From an analytical perspective, the Once Upon a Farm IPO is less about the celebrity wattage of Garner and more about the financial community’s evolving tolerance for high-growth, pre-profitability consumer brands. While the company has reported a compound annual growth rate (CAGR) exceeding 56% in recent years, it remains unprofitable. In an era where U.S. President Trump’s administration has emphasized deregulation and market-driven growth, investors are weighing the company’s impressive top-line expansion against widening net losses. This creates a stark contrast with legacy industry giants like Nestlé and Danone, which trade at stable price-to-earnings multiples. Once Upon a Farm is essentially asking the market to value it as a technology-adjacent growth story rather than a traditional food processor.
The timing of the filing is particularly noteworthy as it coincides with the S&P 500 surpassing the 7,000-point milestone for the first time in history. This record-breaking market performance provides a favorable backdrop, yet the consumer staples sector remains sensitive to inflationary pressures. According to Whalesbook, the organic baby food market is projected to grow at a CAGR of over 10% through 2030, driven by a generational shift toward health-conscious parenting. However, the premium pricing of Once Upon a Farm’s products—often sold in the refrigerated section to maintain nutrient density—makes it vulnerable to shifts in discretionary spending if consumer confidence, which hit a decade-low in early 2026, does not rebound.

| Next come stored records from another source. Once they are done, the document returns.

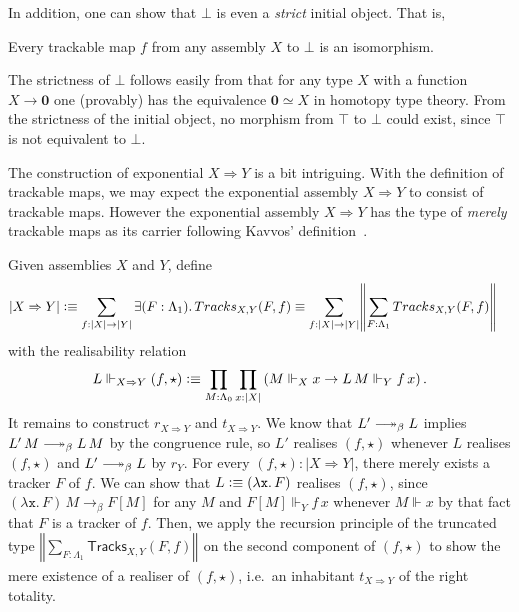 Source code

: \documentclass[a4paper,UKenglish,numberwithinsect,cleveref,thm-restate]{lipics-v2021}
\newcommand{\eqv}[2]{\ensuremath{#1 \simeq #2}\xspace}
\newcommand{\trunc}[2]{\mathopen{}\left\Vert #2\right\Vert_{#1}\mathclose{}}
\newcommand{\brck}[1]{\trunc{}{#1}}
\newcommand{\barred}[1]{\mathopen{}\left|{#1}\right|\mathclose{}}
\newcommand{\defeq}{\vcentcolon\equiv}
\newcommand{\Empty}{\mathbf{0}}
\DeclareRobustCommand\longtwoheadrightarrow{\relbar\joinrel\twoheadrightarrow}
\newcommand{\reduce}{\longtwoheadrightarrow_{\beta}}
\newcommand{\onereduce}{\longrightarrow_{\beta}}
\theoremstyle{plain}
\begin{document}
In addition, one can show that $\bot$ is even a \emph{strict} initial object. That is, 
\begin{proposition}\label{prop:strict-initial}
  Every trackable map $f$ from any assembly $X$ to $\bot$ is an isomorphism. 
\end{proposition}
The strictness of $\bot$ follows easily from that for any type $X$ with a function $X \to \Empty$ one (provably) has the equivalence $\eqv{\Empty}{X}$ in homotopy type theory.
From the strictness of the initial object, no morphism from $\top$ to $\bot$ could exist, since $\top$ is not equivalent to $\bot$.

The construction of exponential $X \Rightarrow Y$ is a bit intriguing.
With the definition of trackable maps, we may expect the exponential assembly $X \Rightarrow Y$ to consist of trackable maps.
However the exponential assembly $X \Rightarrow Y$ has the type of \emph{merely} trackable maps as its carrier following Kavvos' definition~\cite{Kavvos2017c}.  
\begin{example}[Exponentials]
  Given assemblies $X$ and $Y$, define
  \begin{align*}
    \barred{X \Rightarrow Y} & \defeq \sum_{f : |X| \to |Y|} \exists (F : \Lambda_1).\, \mathsf{Tracks}_{X, Y}(F, f) \equiv \sum_{f : |X| \to |Y|} \brck{\sum_{F : \Lambda_1} \mathsf{Tracks}_{X, Y}(F, f) }
  \end{align*}
  with the realisability relation 
  \[
    L \Vdash_{X \Rightarrow Y} (f, \star) \defeq \prod_{M : \Lambda_0} \prod_{x : |X|}\left( M \Vdash_X x \to L\,M \Vdash_Y f\,x\right).
  \]
  It remains to construct $r_{X\Rightarrow Y}$ and $t_{X \Rightarrow Y}$. 
  We know that $L' \reduce L$ implies $L'\,M \reduce L\,M$ by the congruence rule, so $L'$ realises $(f, \star)$ whenever $L$ realises $(f, \star)$ and $L' \reduce L$ by $r_Y$.
  For every $(f, \star) : |X \Rightarrow Y|$, there merely exists a tracker $F$ of $f$.
  We can show that $L \defeq \left(\mathtt{\lambda x}.\,F\right)$ realises $(f, \star)$, since
  $\left(\mathtt{\lambda x}.\,F\right)\,M \onereduce F[M]$ for any $M$ and $F[M] \Vdash_Y f\,x$ whenever $M \Vdash x$
  by that fact that $F$ is a tracker of $f$.
  Then, we apply the recursion principle of the truncated type $\brck{\sum_{F : \Lambda_1} \mathsf{Tracks}_{X, Y}(F, f) }$ on the second component of $(f, \star)$ to show the mere existence of a realiser of $(f, \star)$, i.e.\ an inhabitant $t_{X \Rightarrow Y}$ of the right totality.

\end{example}
\end{document}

Furthermore, the success of this IPO will serve as a bellwether for other venture-backed consumer brands waiting in the wings. If Garner’s brand achieves its targeted valuation and maintains post-debut stability, it could trigger a wave of listings from similar "better-for-you" brands that have been hesitant to test the public markets since the 2022-2024 downturn. Conversely, if the market demands a significant discount on the $17-$19 range, it will signal that investors remain disciplined, favoring immediate cash flow over long-term brand equity. As the February 6 debut approaches, the financial world will be watching closely to see if the "Garner effect" can bridge the gap between ambitious growth projections and the harsh realities of the balance sheet.